Deep Dive: Medium-Scale Self-Service with Worker Groups

Forum|Forum|2 months ago
November 19, 2025
0 replies
45 views

kprior
Employee

While we generally recommend the workspace approach for self-service setup, the same results can be achieved by leveraging a development worker group. Think about it: a specific worker group that you provide access to for your data owners to develop their pipelines. As long as you set up RBAC appropriately, leverage packs and git, and have some guidelines for your developers, this will also work as a contained environment to provide self-service options to your log owners.

Keep Control

Same as the large-scale approach: Cribl administrators get final say on what gets put into production. Leverage change control systems (JIRA, ServiceNow, etc.) in order to track what onboarding is underway, what items within the pack must be updated for production readiness, who is responsible for the pack, and to simply track why changes are occurring in the environment. You can automate a lot of these tasks by leveraging forms in ServiceNow, JIRA, or Azure; creating a templated change control approach will cut down on mistakes or missed information during the onboarding process.

Make Use of Git

Again the same as the large-scale approach: the best way to operationalize this effort is to leverage Git to move packs throughout your environment while having easy tracking of changes that occur within each pack. For simplicity’s sake, have a single Git repository for each pack that is created. Have teams write to Git as packs are created and managed (coming soon within the product!). So, first thing to do: get you a Git repository for your pack. I would recommend both a dev and prod (or main) branch here so that any changes made during production readiness are recorded appropriately.

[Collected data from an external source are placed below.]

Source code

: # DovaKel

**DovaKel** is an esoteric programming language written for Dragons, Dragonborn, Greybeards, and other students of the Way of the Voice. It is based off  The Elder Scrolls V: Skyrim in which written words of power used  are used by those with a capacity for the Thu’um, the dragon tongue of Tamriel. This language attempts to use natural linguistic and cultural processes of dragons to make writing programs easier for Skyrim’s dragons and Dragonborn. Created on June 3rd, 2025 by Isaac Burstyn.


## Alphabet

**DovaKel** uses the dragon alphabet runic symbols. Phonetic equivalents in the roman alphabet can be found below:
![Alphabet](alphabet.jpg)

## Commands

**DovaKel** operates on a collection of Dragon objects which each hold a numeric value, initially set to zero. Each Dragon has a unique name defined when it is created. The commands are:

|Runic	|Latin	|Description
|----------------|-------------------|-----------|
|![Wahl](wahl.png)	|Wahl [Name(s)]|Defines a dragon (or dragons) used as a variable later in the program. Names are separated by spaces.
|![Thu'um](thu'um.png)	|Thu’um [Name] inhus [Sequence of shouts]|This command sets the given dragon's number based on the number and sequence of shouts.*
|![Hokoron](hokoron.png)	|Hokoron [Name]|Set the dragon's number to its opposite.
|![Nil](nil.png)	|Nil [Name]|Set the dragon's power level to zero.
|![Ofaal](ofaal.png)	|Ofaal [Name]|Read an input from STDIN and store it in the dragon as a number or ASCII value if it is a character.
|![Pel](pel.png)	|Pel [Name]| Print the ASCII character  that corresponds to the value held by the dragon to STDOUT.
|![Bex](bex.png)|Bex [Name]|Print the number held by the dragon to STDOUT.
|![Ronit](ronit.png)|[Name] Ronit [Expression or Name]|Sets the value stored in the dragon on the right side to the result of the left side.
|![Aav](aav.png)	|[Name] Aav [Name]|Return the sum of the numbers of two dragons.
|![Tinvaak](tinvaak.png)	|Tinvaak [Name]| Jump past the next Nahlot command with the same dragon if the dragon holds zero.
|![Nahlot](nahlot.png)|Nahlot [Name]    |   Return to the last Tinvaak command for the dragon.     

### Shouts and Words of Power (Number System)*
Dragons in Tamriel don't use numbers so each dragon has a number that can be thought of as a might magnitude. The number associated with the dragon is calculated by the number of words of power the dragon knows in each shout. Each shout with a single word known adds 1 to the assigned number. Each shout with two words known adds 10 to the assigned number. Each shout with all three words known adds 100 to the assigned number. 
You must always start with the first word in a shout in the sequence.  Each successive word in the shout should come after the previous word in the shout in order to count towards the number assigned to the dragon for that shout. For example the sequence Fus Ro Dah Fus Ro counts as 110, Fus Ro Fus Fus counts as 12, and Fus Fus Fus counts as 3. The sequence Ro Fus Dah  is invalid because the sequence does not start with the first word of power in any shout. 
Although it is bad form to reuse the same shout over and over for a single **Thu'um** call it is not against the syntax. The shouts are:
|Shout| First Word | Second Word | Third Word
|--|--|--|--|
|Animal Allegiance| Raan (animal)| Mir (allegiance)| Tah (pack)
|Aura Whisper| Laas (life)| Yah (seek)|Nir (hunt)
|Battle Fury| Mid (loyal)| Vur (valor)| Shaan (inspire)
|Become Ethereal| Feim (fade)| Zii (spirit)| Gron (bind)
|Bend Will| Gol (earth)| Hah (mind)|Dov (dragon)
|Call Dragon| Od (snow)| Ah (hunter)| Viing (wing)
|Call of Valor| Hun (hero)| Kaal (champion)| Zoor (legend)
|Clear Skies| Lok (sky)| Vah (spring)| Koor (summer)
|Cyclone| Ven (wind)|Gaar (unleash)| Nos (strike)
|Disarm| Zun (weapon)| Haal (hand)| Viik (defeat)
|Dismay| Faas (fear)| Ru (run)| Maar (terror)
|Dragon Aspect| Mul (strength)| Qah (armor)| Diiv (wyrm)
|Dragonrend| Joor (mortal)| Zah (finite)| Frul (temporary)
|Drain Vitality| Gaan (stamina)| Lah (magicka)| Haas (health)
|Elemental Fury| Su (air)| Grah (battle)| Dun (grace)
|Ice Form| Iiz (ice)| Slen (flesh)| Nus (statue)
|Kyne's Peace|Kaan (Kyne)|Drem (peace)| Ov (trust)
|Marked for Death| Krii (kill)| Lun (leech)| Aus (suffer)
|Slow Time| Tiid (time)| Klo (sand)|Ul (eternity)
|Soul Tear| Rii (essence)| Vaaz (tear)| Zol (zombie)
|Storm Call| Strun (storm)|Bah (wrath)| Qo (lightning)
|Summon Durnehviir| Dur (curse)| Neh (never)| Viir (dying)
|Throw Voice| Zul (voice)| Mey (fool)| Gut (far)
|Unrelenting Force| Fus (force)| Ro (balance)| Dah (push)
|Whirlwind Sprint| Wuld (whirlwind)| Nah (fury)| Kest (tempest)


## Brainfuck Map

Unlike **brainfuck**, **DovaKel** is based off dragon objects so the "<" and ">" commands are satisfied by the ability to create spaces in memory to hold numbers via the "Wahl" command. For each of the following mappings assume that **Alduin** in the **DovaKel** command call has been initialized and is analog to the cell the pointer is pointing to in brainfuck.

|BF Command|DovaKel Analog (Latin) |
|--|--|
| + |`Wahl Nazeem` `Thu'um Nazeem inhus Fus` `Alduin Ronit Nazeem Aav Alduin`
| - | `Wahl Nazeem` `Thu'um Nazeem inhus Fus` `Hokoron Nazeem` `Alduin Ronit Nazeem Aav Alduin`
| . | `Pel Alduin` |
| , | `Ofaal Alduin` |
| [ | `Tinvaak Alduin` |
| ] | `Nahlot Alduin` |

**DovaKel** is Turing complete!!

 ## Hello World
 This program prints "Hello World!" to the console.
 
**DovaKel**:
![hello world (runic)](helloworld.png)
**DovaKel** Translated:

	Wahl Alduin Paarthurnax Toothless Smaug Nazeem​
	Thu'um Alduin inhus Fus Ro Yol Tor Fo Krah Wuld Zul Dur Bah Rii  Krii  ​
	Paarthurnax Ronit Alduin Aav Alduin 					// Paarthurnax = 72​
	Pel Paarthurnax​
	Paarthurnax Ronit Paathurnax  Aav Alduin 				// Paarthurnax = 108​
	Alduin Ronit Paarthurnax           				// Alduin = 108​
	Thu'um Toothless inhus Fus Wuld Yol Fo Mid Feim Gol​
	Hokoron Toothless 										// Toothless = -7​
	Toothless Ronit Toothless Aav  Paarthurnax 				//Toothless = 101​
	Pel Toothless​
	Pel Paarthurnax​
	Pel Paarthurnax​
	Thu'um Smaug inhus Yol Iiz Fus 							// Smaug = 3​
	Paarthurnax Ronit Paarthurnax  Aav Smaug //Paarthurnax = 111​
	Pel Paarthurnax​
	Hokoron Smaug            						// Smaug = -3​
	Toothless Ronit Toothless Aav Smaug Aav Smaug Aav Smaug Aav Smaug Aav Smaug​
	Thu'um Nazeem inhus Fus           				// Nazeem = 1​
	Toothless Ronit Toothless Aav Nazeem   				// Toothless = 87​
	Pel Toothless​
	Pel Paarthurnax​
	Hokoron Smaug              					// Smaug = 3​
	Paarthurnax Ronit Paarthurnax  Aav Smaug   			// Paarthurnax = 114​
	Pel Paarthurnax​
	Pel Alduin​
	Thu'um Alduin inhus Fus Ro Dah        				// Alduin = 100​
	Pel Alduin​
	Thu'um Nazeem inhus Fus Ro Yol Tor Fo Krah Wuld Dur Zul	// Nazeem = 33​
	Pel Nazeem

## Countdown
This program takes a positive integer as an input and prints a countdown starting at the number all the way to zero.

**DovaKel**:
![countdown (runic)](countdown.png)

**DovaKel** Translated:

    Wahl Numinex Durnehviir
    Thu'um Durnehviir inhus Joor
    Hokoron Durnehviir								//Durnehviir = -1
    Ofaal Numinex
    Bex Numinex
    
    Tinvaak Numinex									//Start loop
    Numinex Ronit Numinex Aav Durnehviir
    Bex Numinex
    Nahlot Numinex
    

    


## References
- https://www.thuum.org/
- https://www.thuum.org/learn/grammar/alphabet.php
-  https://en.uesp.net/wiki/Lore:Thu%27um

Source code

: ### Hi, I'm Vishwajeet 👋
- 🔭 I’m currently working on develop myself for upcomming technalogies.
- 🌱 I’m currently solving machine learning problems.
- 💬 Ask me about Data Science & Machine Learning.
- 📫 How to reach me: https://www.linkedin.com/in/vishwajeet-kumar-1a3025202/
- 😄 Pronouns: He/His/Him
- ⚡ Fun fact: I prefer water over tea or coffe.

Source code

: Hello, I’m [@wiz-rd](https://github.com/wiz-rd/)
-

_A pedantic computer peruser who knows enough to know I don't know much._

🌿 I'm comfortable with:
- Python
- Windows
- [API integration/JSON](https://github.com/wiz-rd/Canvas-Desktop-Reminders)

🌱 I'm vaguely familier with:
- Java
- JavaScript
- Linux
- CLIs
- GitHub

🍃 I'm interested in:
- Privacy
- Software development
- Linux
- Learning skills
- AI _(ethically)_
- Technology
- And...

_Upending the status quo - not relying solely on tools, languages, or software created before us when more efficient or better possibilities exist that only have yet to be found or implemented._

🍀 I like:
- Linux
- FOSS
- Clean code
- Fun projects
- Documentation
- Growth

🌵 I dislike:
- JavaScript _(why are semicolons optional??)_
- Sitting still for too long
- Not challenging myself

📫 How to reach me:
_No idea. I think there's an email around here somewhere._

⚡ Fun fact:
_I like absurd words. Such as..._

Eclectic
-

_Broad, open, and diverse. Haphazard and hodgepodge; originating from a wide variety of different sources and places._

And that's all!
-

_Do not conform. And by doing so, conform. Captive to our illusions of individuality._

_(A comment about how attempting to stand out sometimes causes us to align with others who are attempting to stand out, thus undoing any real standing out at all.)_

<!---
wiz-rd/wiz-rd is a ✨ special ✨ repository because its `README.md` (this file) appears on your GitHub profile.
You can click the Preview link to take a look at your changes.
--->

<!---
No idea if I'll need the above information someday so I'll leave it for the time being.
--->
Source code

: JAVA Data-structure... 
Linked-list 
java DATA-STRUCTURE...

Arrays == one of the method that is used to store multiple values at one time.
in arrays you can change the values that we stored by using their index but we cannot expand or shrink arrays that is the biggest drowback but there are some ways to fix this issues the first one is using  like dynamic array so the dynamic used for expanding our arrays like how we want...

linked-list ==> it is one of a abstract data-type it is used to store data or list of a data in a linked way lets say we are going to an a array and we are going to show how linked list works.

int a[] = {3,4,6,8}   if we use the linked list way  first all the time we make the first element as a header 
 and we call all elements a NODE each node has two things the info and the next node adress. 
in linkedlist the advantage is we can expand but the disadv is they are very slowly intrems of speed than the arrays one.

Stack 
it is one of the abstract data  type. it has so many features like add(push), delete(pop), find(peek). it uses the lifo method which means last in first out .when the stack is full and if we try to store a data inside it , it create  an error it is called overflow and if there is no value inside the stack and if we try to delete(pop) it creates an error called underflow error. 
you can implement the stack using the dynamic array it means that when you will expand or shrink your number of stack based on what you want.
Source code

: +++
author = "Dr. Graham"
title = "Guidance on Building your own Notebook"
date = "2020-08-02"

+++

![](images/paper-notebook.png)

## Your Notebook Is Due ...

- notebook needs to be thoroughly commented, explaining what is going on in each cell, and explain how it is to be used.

Create a Development Worker Group

The first step here is to create a worker group for your development environment. If you have a Cribl.Cloud environment, this is exceptionally easy. You can spin up workers as you need them and make sure that you’re only paying for the resources that you’re using. If you are on-premise, you can do the same using a Cloud provider.

Creating the Worker Group

This is pretty easy. Follow the instructions available in the documentation to create a worker group. I recommend making this a very small size and using virtual machines that you can destroy when not in use, as mentioned above. Name the worker group something that indicates the development environment.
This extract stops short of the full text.